Inchiesta Juve: è un tema tecnico, no al giustizialismo per compiacere le folle

Il fatto che si parli di una squadra di calcio non significa che tutti ne possono parlare come capita con il pallone. L’inchiesta sul presunto falso in bilancio della Juventus si dipana su un territorio ipertecnico, scivolosissimo per chi non conosce in modo approfondito la materia. Si può, certo, buttarla in caciara e blaterare di “gravissime violazioni” o di “infrazioni insignificanti” con lo stesso accalorato piglio con cui si discute di un fuorigioco, ma si alza vertiginosamente la probabilità di fare brutta figura. In particolare la questione della “manovra stipendi”, che potrebbe diventare nodale sia nel procedimento penale che in quello sportivo, è un tema che ha visto esprimersi in modo diverso molti esperti della materia.

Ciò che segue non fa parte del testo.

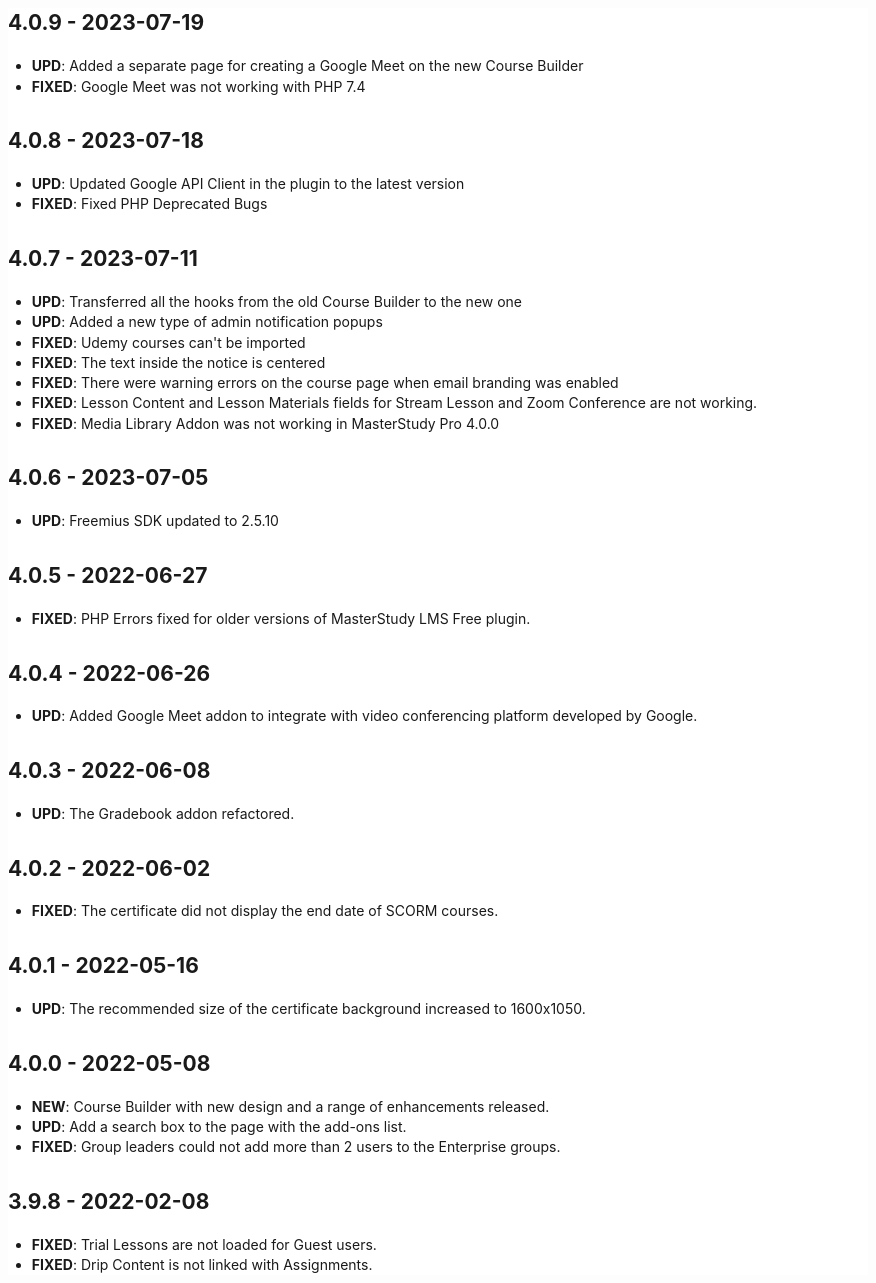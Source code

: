 ## 4.0.9 - 2023-07-19
- **UPD**: Added a separate page for creating a Google Meet on the new Course Builder 
- **FIXED**: Google Meet was not working with PHP 7.4

## 4.0.8 - 2023-07-18
- **UPD**: Updated Google API Client in the plugin to the latest version
- **FIXED**: Fixed PHP Deprecated Bugs

## 4.0.7 - 2023-07-11
- **UPD**: Transferred all the hooks from the old Course Builder to the new one
- **UPD**: Added a new type of admin notification popups
- **FIXED**: Udemy courses can't be imported 
- **FIXED**: The text inside the notice is centered
- **FIXED**: There were warning errors on the course page when email branding was enabled
- **FIXED**: Lesson Content and Lesson Materials fields for Stream Lesson and Zoom Conference are not working.
- **FIXED**: Media Library Addon was not working in MasterStudy Pro 4.0.0

## 4.0.6 - 2023-07-05
- **UPD**: Freemius SDK updated to 2.5.10

## 4.0.5 - 2022-06-27
- **FIXED**: PHP Errors fixed for older versions of MasterStudy LMS Free plugin.

## 4.0.4 - 2022-06-26
- **UPD**: Added Google Meet addon to integrate with video conferencing platform developed by Google.

## 4.0.3 - 2022-06-08
- **UPD**: The Gradebook addon refactored.

## 4.0.2 - 2022-06-02
- **FIXED**: The certificate did not display the end date of SCORM courses.

## 4.0.1 - 2022-05-16
- **UPD**: The recommended size of the certificate background increased to 1600х1050.

## 4.0.0 - 2022-05-08
- **NEW**: Course Builder with new design and a range of enhancements released.
- **UPD**: Add a search box to the page with the add-ons list.
- **FIXED**: Group leaders could not add more than 2 users to the Enterprise groups.

## 3.9.8 - 2022-02-08
- **FIXED**: Trial Lessons are not loaded for Guest users.
- **FIXED**: Drip Content is not linked with Assignments.
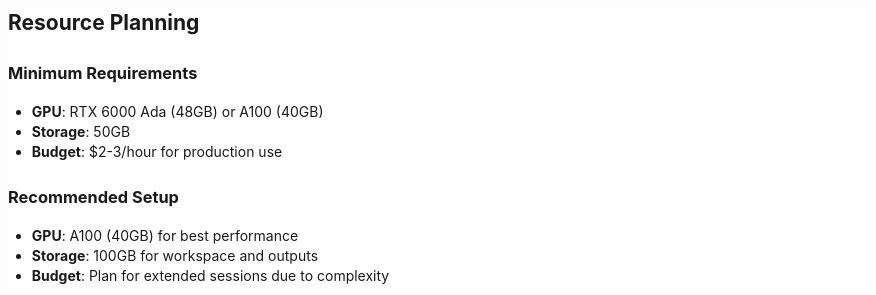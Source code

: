 ## Resource Planning

### Minimum Requirements
- **GPU**: RTX 6000 Ada (48GB) or A100 (40GB)
- **Storage**: 50GB
- **Budget**: $2-3/hour for production use

### Recommended Setup
- **GPU**: A100 (40GB) for best performance
- **Storage**: 100GB for workspace and outputs
- **Budget**: Plan for extended sessions due to complexity
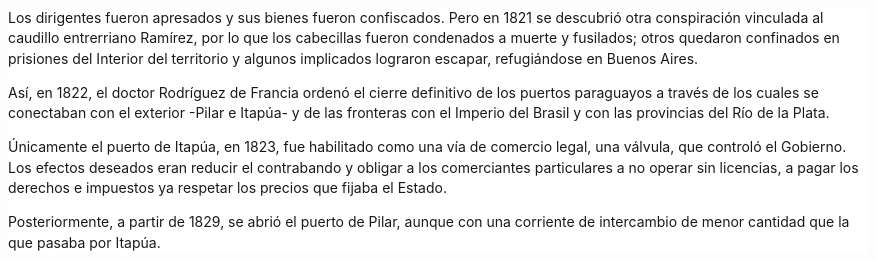 Los dirigentes fueron apresados y sus bienes fueron confiscados. Pero en 1821 se descubrió otra conspiración vinculada al caudillo entrerriano Ramírez, por lo que los cabecillas fueron condenados a muerte y fusilados; otros quedaron confinados en prisiones del Interior del territorio y algunos implicados lograron escapar, refugiándose en Buenos Aires.

Así, en 1822, el doctor Rodríguez de Francia ordenó el cierre definitivo de los puertos paraguayos a través de los cuales se conectaban con el exterior -Pilar e Itapúa- y de las fronteras con el Imperio del Brasil y con las provincias del Río de la Plata.

Únicamente el puerto de Itapúa, en 1823, fue habilitado como una vía de comercio legal, una válvula, que controló el Gobierno. Los efectos deseados eran reducir el contrabando y obligar a los comerciantes particulares a no operar sin licencias, a pagar los derechos e impuestos ya respetar los precios que fijaba el Estado.

Posteriormente, a partir de 1829, se abrió el puerto de Pilar, aunque con una corriente de intercambio de menor cantidad que la que pasaba por Itapúa.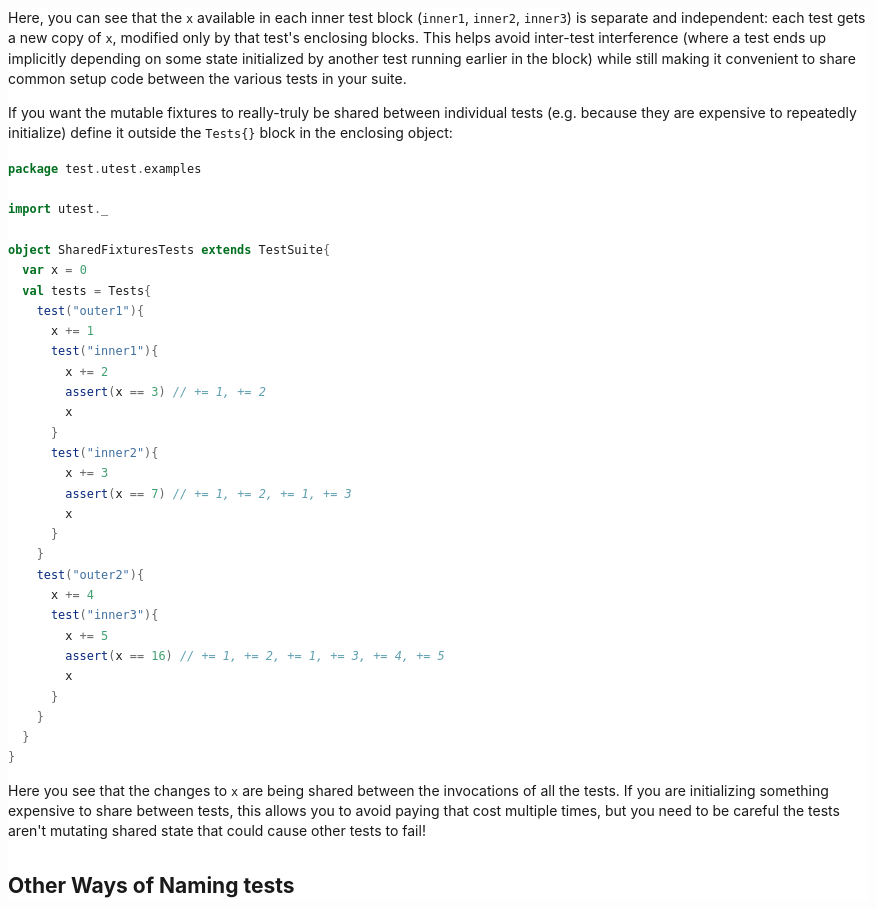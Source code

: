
 ```scala
```

Here, you can see that the `x` available in each inner test block (`inner1`,
`inner2`, `inner3`) is separate and independent: each test gets a new copy of
`x`, modified only by that test's enclosing blocks. This helps avoid inter-test
interference (where a test ends up implicitly depending on some state
initialized by another test running earlier in the block) while still making it
convenient to share common setup code between the various tests in your suite.

If you want the mutable fixtures to really-truly be shared between individual
tests (e.g. because they are expensive to repeatedly initialize) define it
outside the `Tests{}` block in the enclosing object:

```scala
package test.utest.examples

import utest._

object SharedFixturesTests extends TestSuite{
  var x = 0
  val tests = Tests{
    test("outer1"){
      x += 1
      test("inner1"){
        x += 2
        assert(x == 3) // += 1, += 2
        x
      }
      test("inner2"){
        x += 3
        assert(x == 7) // += 1, += 2, += 1, += 3
        x
      }
    }
    test("outer2"){
      x += 4
      test("inner3"){
        x += 5
        assert(x == 16) // += 1, += 2, += 1, += 3, += 4, += 5
        x
      }
    }
  }
}
```

Here you see that the changes to `x` are being shared between the invocations of
all the tests. If you are initializing something expensive to share between
tests, this allows you to avoid paying that cost multiple times, but you need to
be careful the tests aren't mutating shared state that could cause other tests
to fail!

Other Ways of Naming tests
--------------------------
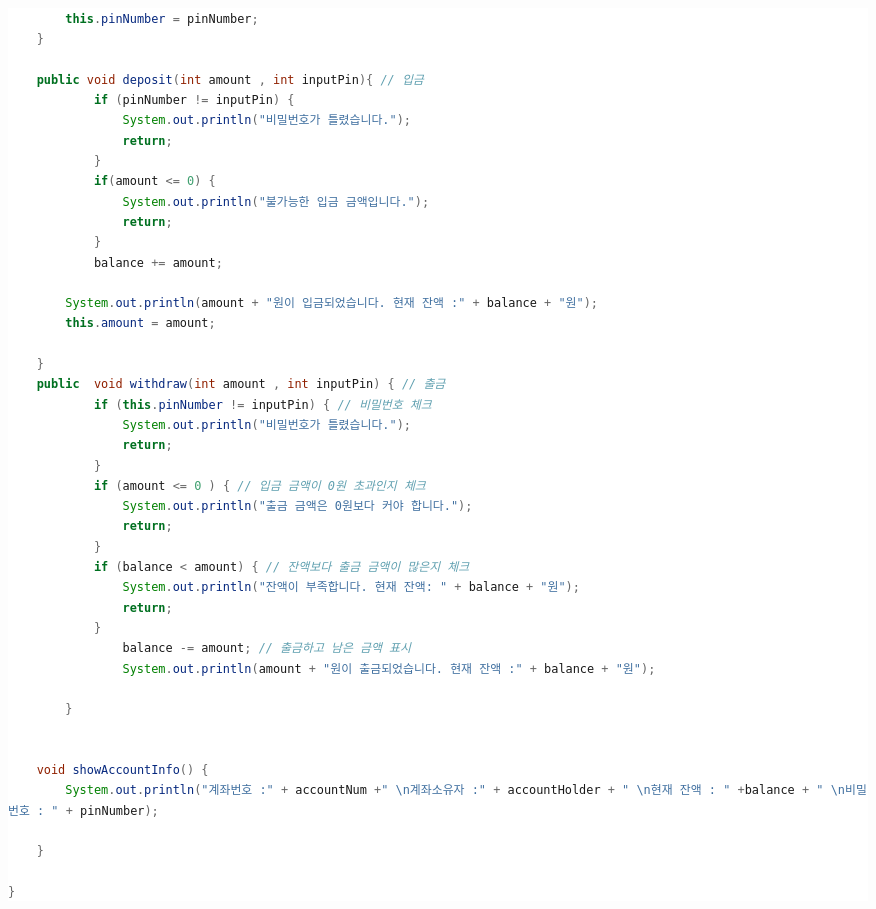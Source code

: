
 ```java 
        this.pinNumber = pinNumber;
    }

    public void deposit(int amount , int inputPin){ // 입금
            if (pinNumber != inputPin) {
                System.out.println("비밀번호가 틀렸습니다.");
                return;
            }
            if(amount <= 0) {
                System.out.println("불가능한 입금 금액입니다.");
                return;
            }
            balance += amount;

        System.out.println(amount + "원이 입금되었습니다. 현재 잔액 :" + balance + "원");
        this.amount = amount;

    }
    public  void withdraw(int amount , int inputPin) { // 출금
            if (this.pinNumber != inputPin) { // 비밀번호 체크
                System.out.println("비밀번호가 틀렸습니다.");
                return;
            }
            if (amount <= 0 ) { // 입금 금액이 0원 초과인지 체크
                System.out.println("출금 금액은 0원보다 커야 합니다.");
                return;
            }
            if (balance < amount) { // 잔액보다 출금 금액이 많은지 체크
                System.out.println("잔액이 부족합니다. 현재 잔액: " + balance + "원");
                return;
            }
                balance -= amount; // 출금하고 남은 금액 표시
                System.out.println(amount + "원이 출금되었습니다. 현재 잔액 :" + balance + "원");

        }


    void showAccountInfo() {
        System.out.println("계좌번호 :" + accountNum +" \n계좌소유자 :" + accountHolder + " \n현재 잔액 : " +balance + " \n비밀번호 : " + pinNumber);

    }

}
```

L’interpretazione di dominio pubblico, in questo momento, è quella dei pm, quindi quella dell’accusa, che quindi considera l’operato della Juventus fuori legge. Non è scritto da nessuna parte, però, che sia l’interpretazione giusta ed esprimersi in anticipo, prima di ascoltare l’altra versione, non solo viola il sacro principio giuridico della presunzione di innocenza, ma anche l’altrettanto sacro principio di buon senso che imporrebbe di tacere quando non si conosce bene l’argomento.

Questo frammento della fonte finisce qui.